Plot: What’s it about?
The Wheel is a cutting edge space station, a place where the world’s top astronauts reside while new exploration plans are made. The station has all the finest in technological advances, which means the crew has all of the best equipment. That is crucial to the operation, since the crew is slated to venture to the moon soon. The first manned landing on the moon is a historic moment, one which the crew has looked forward to for some time. General Samuel Merritt (Walter Brooke) is in charge of the mission, which is certain to land him a special place in history, as the captain of such a landmark accomplishment.

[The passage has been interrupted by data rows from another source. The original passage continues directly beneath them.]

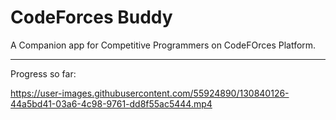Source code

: # CodeForces Buddy

A Companion app for Competitive Programmers on CodeFOrces Platform.

___
Progress so far:


https://user-images.githubusercontent.com/55924890/130840126-44a5bd41-03a6-4c98-9761-dd8f55ac5444.mp4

The training process is grueling and continues right until the powerful rocket takes the crew to the moon. So the mission has been planned down to the minute details, to ensure success and safety for those involved. Just as the mission nears the time of deployment, words comes down that the plan has changed. Instead of a moon landing, the crew will travel to even deeper space and head toward Mars. The change in direction causes some problems, but a mission is a mission, so the crew presses on. But the real threat isn’t so much from meteors or mechanical failures, but from one of the crew members. And when he tries to sabotage the mission, will he be stopped by the others?

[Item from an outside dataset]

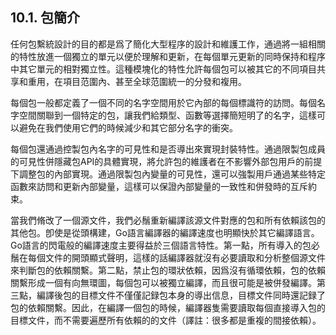 ## 10.1. 包簡介

任何包繫統設計的目的都是爲了簡化大型程序的設計和維護工作，通過將一組相關的特性放進一個獨立的單元以便於理解和更新，在每個單元更新的同時保持和程序中其它單元的相對獨立性。這種模塊化的特性允許每個包可以被其它的不同項目共享和重用，在項目范圍內、甚至全球范圍統一的分發和複用。

每個包一般都定義了一個不同的名字空間用於它內部的每個標識符的訪問。每個名字空間關聯到一個特定的包，讓我們給類型、函數等選擇簡短明了的名字，這樣可以避免在我們使用它們的時候減少和其它部分名字的衝突。

每個包還通過控製包內名字的可見性和是否導出來實現封裝特性。通過限製包成員的可見性併隱藏包API的具體實現，將允許包的維護者在不影響外部包用戶的前提下調整包的內部實現。通過限製包內變量的可見性，還可以強製用戶通過某些特定函數來訪問和更新內部變量，這樣可以保證內部變量的一致性和併發時的互斥約束。

當我們脩改了一個源文件，我們必鬚重新編譯該源文件對應的包和所有依賴該包的其他包。卽使是從頭構建，Go語言編譯器的編譯速度也明顯快於其它編譯語言。Go語言的閃電般的編譯速度主要得益於三個語言特性。第一點，所有導入的包必鬚在每個文件的開頭顯式聲明，這樣的話編譯器就沒有必要讀取和分析整個源文件來判斷包的依賴關繫。第二點，禁止包的環狀依賴，因爲沒有循環依賴，包的依賴關繫形成一個有向無環圖，每個包可以被獨立編譯，而且很可能是被併發編譯。第三點，編譯後包的目標文件不僅僅記録包本身的導出信息，目標文件同時還記録了包的依賴關繫。因此，在編譯一個包的時候，編譯器隻需要讀取每個直接導入包的目標文件，而不需要遍歷所有依賴的的文件（譯註：很多都是重複的間接依賴）。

This movie was made in the 50s, a time when sci/fi was a dominant genre, at least in terms of sheer volume. The decade produced an endless parade of sci/fi treats, some worthwhile and some not so worthwhile. The sci/fi films from this time period often fall into two lines, with the focus either on camp or science. Of course, now we can look back on even the science driven sci/fi and laugh, since modern times expose flaws and miscalculations. But at the time, it was a noble stroke to try to make a more serious brand of sci/fi, instead of just tossing in a guy in a monster suit to run in front of cardboard set constructions. Conquest of Space is one such picture, but then again, with George Pal on deck, that shouldn’t be a surprise. Pal was one of few sci/fi producers who could secure solid budgets for his pictures, so his crews had more resources, which were put to good use, so that each dollar was visible on screen. The films he worked on had good stories, good casts, and to top it all off, great special effects. After all, audiences wanted some visual spark to go with the stories, since this was sci/fi, not Shakespeare. I’d place Conquest of Space toward the bottom of Pal’s sci/fi efforts, but it is by no means a bad movie. But it has numerous flaws, some of which cause the film to lose some of its luster. Even so, it is a decent genre film and for sci/fi buffs, Conquest of Space is more than worth a look.
Video: How does it look?
Conquest of Space is presented in 1.85:1 anamorphic widescreen. I was surprised with how clean and consistent this presentation was, but some flaws do surface to lessen the experience, though not much. The source print looks very clean and shows minimal wear, which is a real shock to me. The contrast is smooth and well rendered here also, which ensures a good level of detail and sharp overall picture. I saw a couple pulses in this transfer, but they were slight and not a serious issue in the end. When you consider the age and nature of this film, this is a more than effective visual transfer, much better than expected.
Audio: How does it sound?
A pretty basic mono track, though this material wouldn’t need much more than this. There is some slight distortion and harshness present, but no real problems surface and the flaws aren’t enough to knock the score much. The music and sound effects come off well, but as usual with mono tracks, have little in terms of range. This is to expected though and since the dialogue is in fine form, I’ll give this one an average score in the end. This disc also includes English subtitles, should you need those at some point.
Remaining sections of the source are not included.